- _TASK DETAILS_: Tell how many lines of the data below have the string "docs" in them. Say nothing more.

[Dataset excerpts]
********************

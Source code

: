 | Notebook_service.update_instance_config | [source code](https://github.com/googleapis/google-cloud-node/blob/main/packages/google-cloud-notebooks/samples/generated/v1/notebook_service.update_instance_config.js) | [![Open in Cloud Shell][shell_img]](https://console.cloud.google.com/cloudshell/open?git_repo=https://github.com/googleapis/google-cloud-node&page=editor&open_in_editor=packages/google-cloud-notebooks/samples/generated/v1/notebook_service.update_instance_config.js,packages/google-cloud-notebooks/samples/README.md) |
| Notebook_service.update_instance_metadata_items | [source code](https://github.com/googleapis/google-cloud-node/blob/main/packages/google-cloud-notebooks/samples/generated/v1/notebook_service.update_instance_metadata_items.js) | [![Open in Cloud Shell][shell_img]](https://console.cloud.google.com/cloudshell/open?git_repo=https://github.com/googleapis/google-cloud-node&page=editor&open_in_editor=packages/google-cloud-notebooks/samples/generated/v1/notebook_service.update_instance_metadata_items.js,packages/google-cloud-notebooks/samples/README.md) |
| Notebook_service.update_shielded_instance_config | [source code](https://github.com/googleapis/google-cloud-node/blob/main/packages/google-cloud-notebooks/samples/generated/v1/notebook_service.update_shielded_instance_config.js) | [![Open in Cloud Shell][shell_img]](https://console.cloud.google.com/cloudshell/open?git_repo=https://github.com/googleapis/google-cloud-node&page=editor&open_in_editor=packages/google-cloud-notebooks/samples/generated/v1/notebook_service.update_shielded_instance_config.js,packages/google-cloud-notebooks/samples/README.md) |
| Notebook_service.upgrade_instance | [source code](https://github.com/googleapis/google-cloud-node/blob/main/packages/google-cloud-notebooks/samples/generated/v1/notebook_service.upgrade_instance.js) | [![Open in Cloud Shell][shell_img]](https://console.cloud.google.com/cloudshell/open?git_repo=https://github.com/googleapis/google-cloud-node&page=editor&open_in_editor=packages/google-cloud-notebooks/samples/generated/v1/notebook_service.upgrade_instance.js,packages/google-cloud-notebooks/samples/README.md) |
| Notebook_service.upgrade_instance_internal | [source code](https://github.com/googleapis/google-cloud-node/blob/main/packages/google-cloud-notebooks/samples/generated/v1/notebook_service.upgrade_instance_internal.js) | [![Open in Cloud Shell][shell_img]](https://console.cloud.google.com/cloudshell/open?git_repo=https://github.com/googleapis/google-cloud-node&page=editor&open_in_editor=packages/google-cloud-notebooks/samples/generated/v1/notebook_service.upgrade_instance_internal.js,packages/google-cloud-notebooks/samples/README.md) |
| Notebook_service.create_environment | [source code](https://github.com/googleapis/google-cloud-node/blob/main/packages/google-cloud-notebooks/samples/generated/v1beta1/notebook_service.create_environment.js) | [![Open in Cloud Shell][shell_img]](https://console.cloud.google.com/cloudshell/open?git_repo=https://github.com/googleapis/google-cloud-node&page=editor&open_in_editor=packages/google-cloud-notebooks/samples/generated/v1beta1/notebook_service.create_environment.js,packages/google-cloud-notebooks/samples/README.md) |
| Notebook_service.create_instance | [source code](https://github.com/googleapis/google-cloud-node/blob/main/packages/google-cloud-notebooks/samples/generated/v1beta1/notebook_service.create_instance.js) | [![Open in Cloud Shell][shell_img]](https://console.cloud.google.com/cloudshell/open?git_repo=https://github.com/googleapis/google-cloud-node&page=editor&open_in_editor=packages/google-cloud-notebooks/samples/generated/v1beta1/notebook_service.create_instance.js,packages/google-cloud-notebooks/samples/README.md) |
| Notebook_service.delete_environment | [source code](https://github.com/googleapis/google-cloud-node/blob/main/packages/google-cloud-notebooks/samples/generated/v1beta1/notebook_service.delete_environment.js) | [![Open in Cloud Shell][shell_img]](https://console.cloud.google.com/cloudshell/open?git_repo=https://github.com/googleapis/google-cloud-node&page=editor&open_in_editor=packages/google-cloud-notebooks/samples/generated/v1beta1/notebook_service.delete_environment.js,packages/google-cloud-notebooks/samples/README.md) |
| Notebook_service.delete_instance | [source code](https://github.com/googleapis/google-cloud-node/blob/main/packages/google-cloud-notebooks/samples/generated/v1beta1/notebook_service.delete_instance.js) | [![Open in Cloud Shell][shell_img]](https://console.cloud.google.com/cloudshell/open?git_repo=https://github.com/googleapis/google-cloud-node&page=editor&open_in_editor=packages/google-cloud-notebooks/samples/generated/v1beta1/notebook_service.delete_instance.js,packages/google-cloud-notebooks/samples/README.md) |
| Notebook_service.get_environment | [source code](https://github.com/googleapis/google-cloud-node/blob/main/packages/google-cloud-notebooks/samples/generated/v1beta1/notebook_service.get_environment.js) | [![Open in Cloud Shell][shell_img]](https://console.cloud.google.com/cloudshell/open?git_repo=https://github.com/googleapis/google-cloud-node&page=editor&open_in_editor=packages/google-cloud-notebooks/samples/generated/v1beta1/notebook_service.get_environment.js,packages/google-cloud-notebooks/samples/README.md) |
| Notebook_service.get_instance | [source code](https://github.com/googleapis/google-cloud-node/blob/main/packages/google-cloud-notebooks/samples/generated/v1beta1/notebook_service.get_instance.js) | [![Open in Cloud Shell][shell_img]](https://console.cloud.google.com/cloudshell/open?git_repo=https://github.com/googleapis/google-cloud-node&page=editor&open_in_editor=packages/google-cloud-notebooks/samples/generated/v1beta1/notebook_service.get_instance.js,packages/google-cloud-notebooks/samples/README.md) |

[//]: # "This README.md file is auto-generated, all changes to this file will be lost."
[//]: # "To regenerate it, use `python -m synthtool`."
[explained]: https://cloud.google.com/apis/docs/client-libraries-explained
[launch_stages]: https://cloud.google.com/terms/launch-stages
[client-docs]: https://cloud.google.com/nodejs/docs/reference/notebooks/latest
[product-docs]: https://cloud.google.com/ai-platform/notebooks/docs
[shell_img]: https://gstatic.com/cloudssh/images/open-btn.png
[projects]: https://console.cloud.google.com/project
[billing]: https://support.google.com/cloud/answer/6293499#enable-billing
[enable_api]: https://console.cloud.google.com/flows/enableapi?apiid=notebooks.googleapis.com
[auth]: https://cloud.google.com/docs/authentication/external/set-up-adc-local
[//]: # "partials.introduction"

********************

- _SOLUTION_: 4